Records repeat also, useragent (1 example) is aways sent regardless of struct, unstruct, pageview, ping. The storage of this is fine but its the processing to get it to SnowFlake that has the main cost. I’ve asked about this before but this won’t change anytime soon.

My thoughts around removing thrift was to cut one of the streams and do something else with the enricher. Or if Snowplow themselves had considered lessening the number of required Kinesis streams in v3.0 or beyond?

My main struggle ultimately is cost as the implementation is straightforward. If I can reduce the number of streams, aggregate like with X, Y offset, I’m going to need to do.

Hey @kfitzpatrick,

To give you a bit of context, the principle design priorities around the product that are relevant to this discussion are completeness and reliability.

A kinesis stream between the collector and enricher, for example, ensure that the collector is self-contained, and there is minimal risk of data loss as long as the collector is up. In this respect, where there’s a trade-off between cost and reliability, the design favours reliability.

Within that design, we do optimise to keep cost down in terms of operations. For the pipelines we run as part of the Snowplow Insights product (for those unfamiliar - we run the infrastructure in the customer’s cloud), we have proprietary tech that we’ve built to manage scaling kinesis (and other components), so we don’t always have to over-provision resources.

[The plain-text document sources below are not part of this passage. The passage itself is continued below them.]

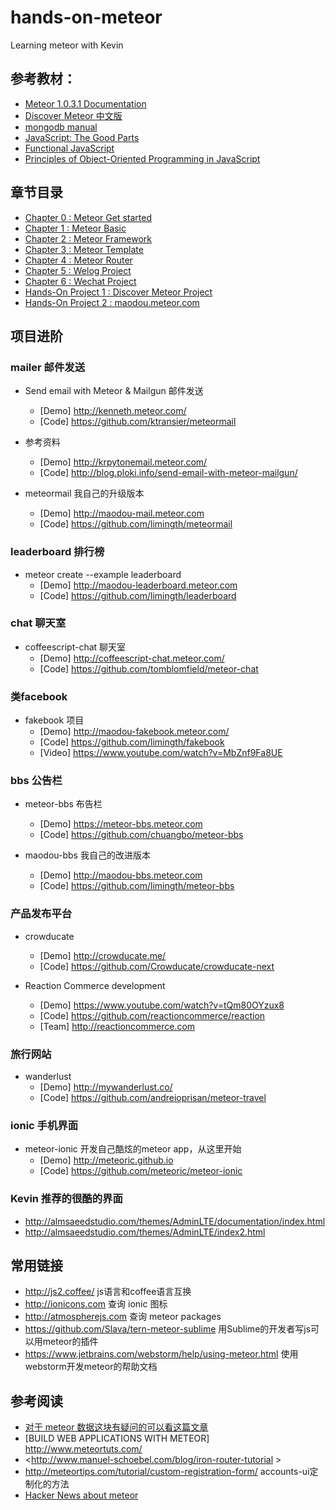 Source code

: # hands-on-meteor
Learning meteor with Kevin

## 参考教材： 
* [Meteor 1.0.3.1 Documentation](http://docs.meteor.com/#/basic/)
* [Discover Meteor 中文版](http://zh.discovermeteor.com/)
* [mongodb manual](http://docs.mongodb.org/manual/)
* [JavaScript: The Good Parts](http://it-ebooks.info/book/274/)
* [Functional JavaScript](http://it-ebooks.info/book/2573/)
* [Principles of Object-Oriented Programming in JavaScript](http://www.nczonline.net/blog/2012/12/18/now-available-principles-of-object-oriented-programming-in-javascript-beta/)

## 章节目录
* [Chapter 0 : Meteor Get started](0-meteor-get-started.md)
* [Chapter 1 : Meteor Basic](1-meteor-basic.md)
* [Chapter 2 : Meteor Framework](2-meteor-framework.md)
* [Chapter 3 : Meteor Template](3-meteor-template.md)
* [Chapter 4 : Meteor Router](4-meteor-router.md)
* [Chapter 5 : Welog Project](5-meteor-welog.md)
* [Chapter 6 : Wechat Project](6-meteor-wechat.md)
* [Hands-On Project 1 : Discover Meteor Project](Prj1-1-discover-meteor-hello.md)
* [Hands-On Project 2 : maodou.meteor.com](Prj2-maodou-meteor.md)

## 项目进阶
### mailer 邮件发送
* Send email with Meteor & Mailgun 邮件发送
  - [Demo] <http://kenneth.meteor.com/>
  - [Code] <https://github.com/ktransier/meteormail>

* 参考资料
  - [Demo] <http://krpytonemail.meteor.com/>
  - [Code] <http://blog.ploki.info/send-email-with-meteor-mailgun/>

* meteormail 我自己的升级版本
  - [Demo] <http://maodou-mail.meteor.com>
  - [Code] <https://github.com/limingth/meteormail>

### leaderboard 排行榜
* meteor create --example leaderboard
  - [Demo] <http://maodou-leaderboard.meteor.com>
  - [Code] <https://github.com/limingth/leaderboard>
  
### chat 聊天室
* coffeescript-chat 聊天室
  - [Demo] <http://coffeescript-chat.meteor.com/>
  - [Code] <https://github.com/tomblomfield/meteor-chat>

### 类facebook
* fakebook 项目
  - [Demo] <http://maodou-fakebook.meteor.com/>
  - [Code] <https://github.com/limingth/fakebook>
  - [Video] <https://www.youtube.com/watch?v=MbZnf9Fa8UE>

### bbs 公告栏
* meteor-bbs 布告栏
  - [Demo] <https://meteor-bbs.meteor.com>
  - [Code] <https://github.com/chuangbo/meteor-bbs>

* maodou-bbs 我自己的改进版本
  - [Demo] <http://maodou-bbs.meteor.com>
  - [Code] <https://github.com/limingth/meteor-bbs>

### 产品发布平台
* crowducate
  - [Demo] <http://crowducate.me/>
  - [Code] <https://github.com/Crowducate/crowducate-next>

* Reaction Commerce development 
  - [Demo] <https://www.youtube.com/watch?v=tQm80OYzux8>
  - [Code] <https://github.com/reactioncommerce/reaction>
  - [Team] <http://reactioncommerce.com>

### 旅行网站
* wanderlust
  - [Demo] <http://mywanderlust.co/>
  - [Code] <https://github.com/andreioprisan/meteor-travel>

### ionic 手机界面
* meteor-ionic 开发自己酷炫的meteor app，从这里开始
  - [Demo] <http://meteoric.github.io>
  - [Code] <https://github.com/meteoric/meteor-ionic>

### Kevin 推荐的很酷的界面
* http://almsaeedstudio.com/themes/AdminLTE/documentation/index.html
* http://almsaeedstudio.com/themes/AdminLTE/index2.html

## 常用链接
* http://js2.coffee/  js语言和coffee语言互换
* http://ionicons.com  查询 ionic 图标
* http://atmospherejs.com  查询 meteor packages
* https://github.com/Slava/tern-meteor-sublime 用Sublime的开发者写js可以用meteor的插件
* https://www.jetbrains.com/webstorm/help/using-meteor.html 使用webstorm开发meteor的帮助文档

## 参考阅读
* [对于 meteor 数据这块有疑问的可以看这篇文章](https://medium.com/@stubailo/data-flow-from-the-database-to-the-ui-three-layers-of-meteor-d5e208b466c3)
* [BUILD WEB APPLICATIONS WITH METEOR] <http://www.meteortuts.com/>
* <http://www.manuel-schoebel.com/blog/iron-router-tutorial >
* http://meteortips.com/tutorial/custom-registration-form/  accounts-ui定制化的方法
* [Hacker News about meteor](https://hn.algolia.com/?query=meteor&sort=byDate&prefix&page=0&dateRange=all&type=story)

Having said all that, in our experience even with that cost trade-off, the cost to run doesn’t normally land on a very high number. There’s a minimum provisioning which means that below a certain volume it’s expensive per-event - 2-300k events is just below that minimum scale. Just doing some back of the envelope maths, I would expect kinesis costs to fall somewhere near the hundred dollar mark, for 4 kinesis streams, (2 bad, 1 good, 1 raw). There is scope to bring this down if you choose retention periods of less than 7 days (which generally is well above how long you’d realistically need to ensure ‘safe’ recovery from issues - especially if you have s3 sinks).

I believe the GCP pipeline can work out as cheaper to run than AWS at lower volumes, because PubSub is natively flexible, so that minimum provisioning/over-provisioning problem disappears. I’m risking spending a lot of time on this comment, so forgive me for not pulling the numbers on that one. :slight_smile:

Apologies for the essay. We have had a lot of recent activity on discourse and across other forums from people who are just getting started with Snowplow so I’m conscious of an audience that may not have all the context.

TL;DR: The direct answer to your question is that no, we don’t plan on changing the design to reduce the number of kinesis streams. But we do actively work to reduce cost to run on an ongoing basis where possible.

I hope that’s helpful. :slight_smile:


@Colm Very much so and I appreciate the detailed response.